Quand M. Squeers quitta l’étude, vers le soir, il se retira, comme nous l’avons déjà dit, au coin de son feu. Ce n’était pas dans la chambre où Nicolas avait soupé la veille de son arrivée, mais dans une pièce plus petite, sur le derrière, où il trouva madame son épouse, son aimable fils et sa fille accomplie, savourant les délices de leur société réciproque.
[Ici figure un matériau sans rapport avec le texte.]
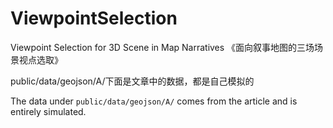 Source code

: # ViewpointSelection
Viewpoint Selection for 3D Scene in Map Narratives
《面向叙事地图的三场场景视点选取》

public/data/geojson/A/下面是文章中的数据，都是自己模拟的

The data under `public/data/geojson/A/` comes from the article and is entirely simulated.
Mme Squeers, fidèle à son rôle de matrone antique, était occupée activement à ravauder des bas : la jeune demoiselle et le petit gentleman s’occupaient, de leur côté, à accommoder quelque léger différent, moyennant un exercice de pugilat par-dessus la table, qui fut remplacé, à l’approche de leur père vénéré, par un échange silencieux de coups de pied mutuels par-dessous leur ancien champ de bataille.

C’est ici le lieu de présenter au lecteur Mlle Fanny Squeers, alors âgée de vingt-trois ans. S’il est vrai qu’il y ait une grâce et des agréments inséparables de cette heureuse période de la vie, nous devons croire qu’elle possédait ceux-là, plutôt que de supposer qu’elle formait une exception unique à la règle générale.